As described above, incomplete genome assemblies are considered to have collapsed or fragmented genes; thus we clustered all the annotated genes into gene families to compare the number of paralogues between the three assemblies. We took Assembly_3 as a standard and calculated the differences of each family size (Fig. 2c,d). Of the 15,887 gene families detected, 10,737 families contained the same number of genes in all three assemblies. However, in the gene families with different numbers of genes, Assembly_2 was dominant in the size-reduced families (Fig. 2c). As a whole, Assembly_2 had 1,499 gene families with reduced size and 811 with increased size, leading to a total of −2,493 and +1,097 genes in the size-reduced and the size-increased families, respectively (Fig. 2d). Assembly_1 showed 887 size-increased gene families (+1,160 genes) and 929 size-reduced families (−1,460 genes) (Fig.2c,d). The clustering also revealed that there were more singleton genes (single copy genes that are present only in one assembly) in SGS assemblies. The numbers of singletons were 700, 887, and 557 in Assembly_1, Assembly_2, and Assembly_3, respectively.
Completeness of the azuki bean genome and other legume genomes
To date, genome sequences of legume crops, including soybean (Glycine max)26, alfalfa (Medicago truncatula)27, common bean (Phaseolus vulgaris)15, chickpea (Cicer arientinum)16, pigeon pea (Cajanus cajan)17, mungbean (V. radiata)13, and azuki bean (V. angularis)14, have been published (Table 2).

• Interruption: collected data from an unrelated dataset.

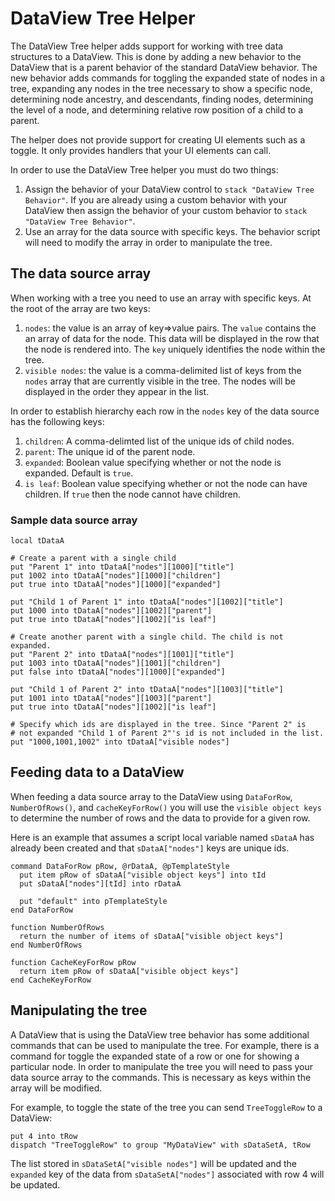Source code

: # DataView Tree Helper

The DataView Tree helper adds support for working with tree data structures to a DataView. This is done by adding a new behavior to the DataView that is a parent behavior of the standard DataView behavior. The new behavior adds commands for toggling the expanded state of nodes in a tree, expanding any nodes in the tree necessary to show a specific node, determining node ancestry, and descendants, finding nodes, determining the level of a node, and determining relative row position of a child to a parent.

The helper does not provide support for creating UI elements such as a toggle. It only provides handlers that your UI elements can call.

In order to use the DataView Tree helper you must do two things:

1. Assign the behavior of your DataView control to `stack "DataView Tree Behavior"`. If you are already using a custom behavior with your DataView then assign the behavior of your custom behavior to `stack "DataView Tree Behavior"`.
2. Use an array for the data source with specific keys. The behavior script will need to modify the array in order to manipulate the tree.

## The data source array

When working with a tree you need to use an array with specific keys. At the root of the array are two keys:

1. `nodes`: the value is an array of key=>value pairs. The `value` contains the an array of data for the node. This data will be displayed in the row that the node is rendered into. The `key` uniquely identifies the node within the tree.
2. `visible nodes`: the value is a comma-delimited list of keys from the `nodes` array that are currently visible in the tree. The nodes will be displayed in the order they appear in the list.

In order to establish hierarchy each row in the `nodes` key of the data source has the following keys:

1. `children`: A comma-delimted list of the unique ids of child nodes.
2. `parent`: The unique id of the parent node.
3. `expanded`: Boolean value specifying whether or not the node is expanded. Default is `true`.
4. `is leaf`: Boolean value specifying whether or not the node can have children. If `true` then the node cannot have children.

### Sample data source array

```
local tDataA

# Create a parent with a single child
put "Parent 1" into tDataA["nodes"][1000]["title"]
put 1002 into tDataA["nodes"][1000]["children"]
put true into tDataA["nodes"][1000]["expanded"]

put "Child 1 of Parent 1" into tDataA["nodes"][1002]["title"]
put 1000 into tDataA["nodes"][1002]["parent"]
put true into tDataA["nodes"][1002]["is leaf"]

# Create another parent with a single child. The child is not expanded.
put "Parent 2" into tDataA["nodes"][1001]["title"]
put 1003 into tDataA["nodes"][1001]["children"]
put false into tDataA["nodes"][1000]["expanded"]

put "Child 1 of Parent 2" into tDataA["nodes"][1003]["title"]
put 1001 into tDataA["nodes"][1003]["parent"]
put true into tDataA["nodes"][1002]["is leaf"]

# Specify which ids are displayed in the tree. Since "Parent 2" is 
# not expanded "Child 1 of Parent 2"'s id is not included in the list.
put "1000,1001,1002" into tDataA["visible nodes"]
```

## Feeding data to a DataView

When feeding a data source array to the DataView using `DataForRow`, `NumberOfRows()`, and `cacheKeyForRow()` you will use the `visible object keys` to determine the number of rows and the data to provide for a given row.

Here is an example that assumes a script local variable named `sDataA` has already been created and that `sDataA["nodes"]` keys are unique ids.

```
command DataForRow pRow, @rDataA, @pTemplateStyle
  put item pRow of sDataA["visible object keys"] into tId
  put sDataA["nodes"][tId] into rDataA

  put "default" into pTemplateStyle
end DataForRow

function NumberOfRows
  return the number of items of sDataA["visible object keys"]
end NumberOfRows

function CacheKeyForRow pRow
  return item pRow of sDataA["visible object keys"]
end CacheKeyForRow
```

## Manipulating the tree

A DataView that is using the DataView tree behavior has some additional commands that can be used to manipulate the tree. For example, there is a command for toggle the expanded state of a row or one for showing a particular node. In order to manipulate the tree you will need to pass your data source array to the commands. This is necessary as keys within the array will be modified.

For example, to toggle the state of the tree you can send `TreeToggleRow` to a DataView:

```
put 4 into tRow
dispatch "TreeToggleRow" to group "MyDataView" with sDataSetA, tRow
```

The list stored in `sDataSetA["visible nodes"]` will be updated and the `expanded` key of the data from `sDataSetA["nodes"]` associated with row 4 will be updated.  
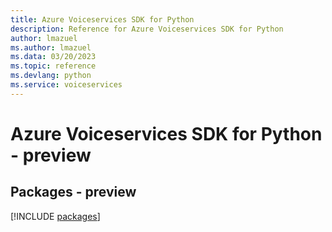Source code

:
 ```yaml
---
title: Azure Voiceservices SDK for Python
description: Reference for Azure Voiceservices SDK for Python
author: lmazuel
ms.author: lmazuel
ms.data: 03/20/2023
ms.topic: reference
ms.devlang: python
ms.service: voiceservices
---
```

# Azure Voiceservices SDK for Python - preview
## Packages - preview
[!INCLUDE [packages](voiceservices-index.md)]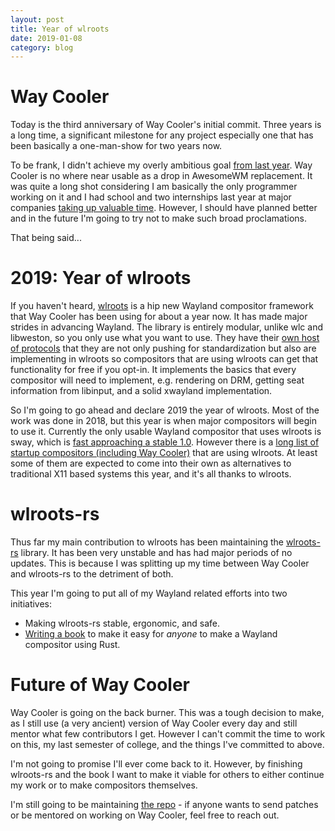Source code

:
 ```yaml
---
layout: post
title: Year of wlroots
date: 2019-01-08
category: blog
---
```

# Way Cooler
Today is the third anniversary of Way Cooler's initial commit. Three years is a
long time, a significant milestone for any project especially one that has been
basically a one-man-show for two years now.

To be frank, I didn't achieve my overly ambitious goal [from last
year](/blog/2017/12/24/way-cooler-2017.html). Way Cooler is no where near usable
as a drop in AwesomeWM replacement. It was quite a long shot considering I am
basically the only programmer working on it and I had school and two internships
last year at major companies [taking up valuable
time](/blog/2018/07/27/prehibernate-update.html). However, I should have planned
better and in the future I'm going to try not to make such broad proclamations.

That being said...

# 2019: Year of wlroots
If you haven't heard, [wlroots](https://github.com/swaywm/wlroots) is a hip new
Wayland compositor framework that Way Cooler has been using for about a year
now. It has made major strides in advancing Wayland. The library is entirely
modular, unlike wlc and libweston, so you only use what you want to use. They
have their [own host of protocols](https://github.com/swaywm/wlr-protocols) that
they are not only pushing for standardization but also are
implementing in wlroots so compositors that are using wlroots can get that
functionality for free if you opt-in. It implements the basics that every
compositor will need to implement, e.g. rendering on DRM, getting seat
information from libinput, and a solid xwayland implementation.

So I'm going to go ahead and declare 2019 the year of wlroots. Most of the work
was done in 2018, but this year is when major compositors will begin to use it.
Currently the only usable Wayland compositor that uses wlroots is sway, which is
[fast approaching a stable 1.0](https://github.com/swaywm/sway/issues/1735).
However there is a [long list of startup compositors (including Way
Cooler)](https://github.com/swaywm/wlroots/wiki/Projects-which-use-wlroots) that
are using wlroots. At least some of them are expected to come into their own as
alternatives to traditional X11 based systems this year, and it's all thanks to
wlroots.

# wlroots-rs
Thus far my main contribution to wlroots has been maintaining the
[wlroots-rs](https://github.com/swaywm/wlroots-rs) library. It has been very
unstable and has had major periods of no updates. This is because I was
splitting up my time between Way Cooler and wlroots-rs to the detriment of both.

This year I'm going to put all of my Wayland related efforts into two
initiatives:

* Making wlroots-rs stable, ergonomic, and safe.
* [Writing a book](/book/index.html) to make it easy for _anyone_ to make a
  Wayland compositor using Rust.
  
# Future of Way Cooler

Way Cooler is going on the back burner. This was a tough decision to make, as I
still use (a very ancient) version of Way Cooler every day and still mentor what
few contributors I get. However I can't commit the time to work on this, my last
semester of college, and the things I've committed to above. 

I'm not going to promise I'll ever come back to it. However, by finishing
wlroots-rs and the book I want to make it viable for others to either continue
my work or to make compositors themselves.

I'm still going to be maintaining [the
repo](https://github.com/way-cooler/way-cooler) - if anyone wants to send patches
or be mentored on working on Way Cooler, feel free to reach out.


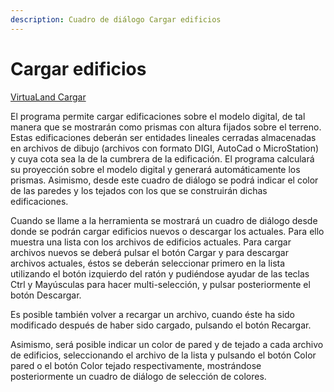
 ```yaml
---
description: Cuadro de diálogo Cargar edificios
---
```


# Cargar edificios

[VirtuaLand Cargar](../fichas-de-herramientas/untitled-257/untitled-331.md)

El programa permite cargar edificaciones sobre el modelo digital, de tal manera que se mostrarán como prismas con altura fijados sobre el terreno. Estas edificaciones deberán ser entidades lineales cerradas almacenadas en archivos de dibujo \(archivos con formato DIGI, AutoCad o MicroStation\) y cuya cota sea la de la cumbrera de la edificación. El programa calculará su proyección sobre el modelo digital y generará automáticamente los prismas. Asimismo, desde este cuadro de diálogo se podrá indicar el color de las paredes y los tejados con los que se construirán dichas edificaciones.

Cuando se llame a la herramienta se mostrará un cuadro de diálogo desde donde se podrán cargar edificios nuevos o descargar los actuales. Para ello muestra una lista con los archivos de edificios actuales. Para cargar archivos nuevos se deberá pulsar el botón Cargar y para descargar archivos actuales, éstos se deberán seleccionar primero en la lista utilizando el botón izquierdo del ratón y pudiéndose ayudar de las teclas Ctrl y Mayúsculas para hacer multi-selección, y pulsar posteriormente el botón Descargar.

Es posible también volver a recargar un archivo, cuando éste ha sido modificado después de haber sido cargado, pulsando el botón Recargar.

Asimismo, será posible indicar un color de pared y de tejado a cada archivo de edificios, seleccionando el archivo de la lista y pulsando el botón Color pared o el botón Color tejado respectivamente, mostrándose posteriormente un cuadro de diálogo de selección de colores.


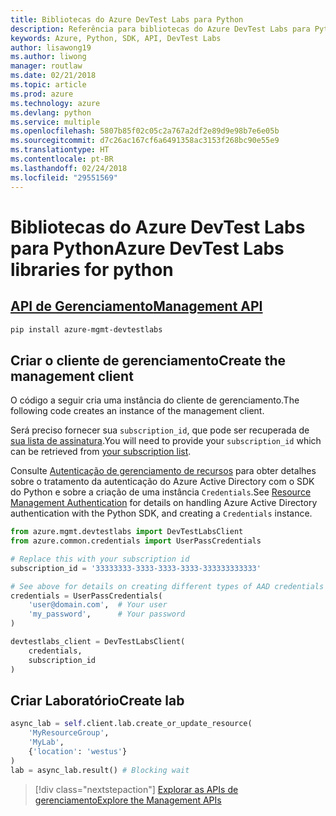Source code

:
 ```yaml
---
title: Bibliotecas do Azure DevTest Labs para Python
description: Referência para bibliotecas do Azure DevTest Labs para Python
keywords: Azure, Python, SDK, API, DevTest Labs
author: lisawong19
ms.author: liwong
manager: routlaw
ms.date: 02/21/2018
ms.topic: article
ms.prod: azure
ms.technology: azure
ms.devlang: python
ms.service: multiple
ms.openlocfilehash: 5807b85f02c05c2a767a2df2e89d9e98b7e6e05b
ms.sourcegitcommit: d7c26ac167cf6a6491358ac3153f268bc90e55e9
ms.translationtype: HT
ms.contentlocale: pt-BR
ms.lasthandoff: 02/24/2018
ms.locfileid: "29551569"
---
```

# <a name="azure-devtest-labs-libraries-for-python"></a><span data-ttu-id="b42f7-104">Bibliotecas do Azure DevTest Labs para Python</span><span class="sxs-lookup"><span data-stu-id="b42f7-104">Azure DevTest Labs libraries for python</span></span>

## <a name="management-apipythonapioverviewazuredevtestlabsmanagement"></a>[<span data-ttu-id="b42f7-105">API de Gerenciamento</span><span class="sxs-lookup"><span data-stu-id="b42f7-105">Management API</span></span>](/python/api/overview/azure/devtestlabs/management)

```bash
pip install azure-mgmt-devtestlabs
```

## <a name="create-the-management-client"></a><span data-ttu-id="b42f7-106">Criar o cliente de gerenciamento</span><span class="sxs-lookup"><span data-stu-id="b42f7-106">Create the management client</span></span>

<span data-ttu-id="b42f7-107">O código a seguir cria uma instância do cliente de gerenciamento.</span><span class="sxs-lookup"><span data-stu-id="b42f7-107">The following code creates an instance of the management client.</span></span>

<span data-ttu-id="b42f7-108">Será preciso fornecer sua ``subscription_id``, que pode ser recuperada de [sua lista de assinatura](https://manage.windowsazure.com/#Workspaces/AdminTasks/SubscriptionMapping).</span><span class="sxs-lookup"><span data-stu-id="b42f7-108">You will need to provide your ``subscription_id`` which can be retrieved from [your subscription list](https://manage.windowsazure.com/#Workspaces/AdminTasks/SubscriptionMapping).</span></span>

<span data-ttu-id="b42f7-109">Consulte [Autenticação de gerenciamento de recursos](/python/azure/python-sdk-azure-authenticate) para obter detalhes sobre o tratamento da autenticação do Azure Active Directory com o SDK do Python e sobre a criação de uma instância ``Credentials``.</span><span class="sxs-lookup"><span data-stu-id="b42f7-109">See [Resource Management Authentication](/python/azure/python-sdk-azure-authenticate) for details on handling Azure Active Directory authentication with the Python SDK, and creating a ``Credentials`` instance.</span></span>

```python
from azure.mgmt.devtestlabs import DevTestLabsClient
from azure.common.credentials import UserPassCredentials

# Replace this with your subscription id
subscription_id = '33333333-3333-3333-3333-333333333333'

# See above for details on creating different types of AAD credentials
credentials = UserPassCredentials(
    'user@domain.com',  # Your user
    'my_password',      # Your password
)

devtestlabs_client = DevTestLabsClient(
    credentials,
    subscription_id
)
```

## <a name="create-lab"></a><span data-ttu-id="b42f7-110">Criar Laboratório</span><span class="sxs-lookup"><span data-stu-id="b42f7-110">Create lab</span></span>

```python
async_lab = self.client.lab.create_or_update_resource(
    'MyResourceGroup',
    'MyLab',
    {'location': 'westus'}
)
lab = async_lab.result() # Blocking wait
``` 

> [!div class="nextstepaction"]
> [<span data-ttu-id="b42f7-111">Explorar as APIs de gerenciamento</span><span class="sxs-lookup"><span data-stu-id="b42f7-111">Explore the Management APIs</span></span>](/python/api/overview/azure/devtestlabs/management)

Compared to those genome assemblies, our assembly (Assembly_3) had the best coverage and the least amount of gaps, in both the total assembly and the pseudomolecules (anchored scaffolds) (Table 2). As shown in Fig. 3, the NG graph revealed great variance between the assemblies. The scaffold (pseudomolecule) NG graph showed almost no difference between reference-grade assemblies, including soybean, alfalfa, and common bean, in which Sanger sequencing, BAC libraries, optical mapping, or high-density genetic maps had been integrated. A similar graph was also obtained for Assembly_3, whereas SGS-only draft assemblies, including mungbean, chick pea, pigeon pea, and azuki bean, had a shorter length and coverage of only 20–60% (Fig. 3a). For contigs, the NG graph revealed that Assembly_3 had the highest contiguity, whereas the SGS-only assemblies were much shorter and were similar to each other (Fig. 3b).
Although all assemblies contained more than 96% of CEGs, the number of CEGs present in the anchored scaffolds ranged from 285 (62.6%) in pigeon pea to 446 (97.4%) in soybean (Table 2). Assembly_3 (440 CEGs) was the second best, following soybean, and was comparable to alfalfa and common bean (439 CEGs) (Table 2).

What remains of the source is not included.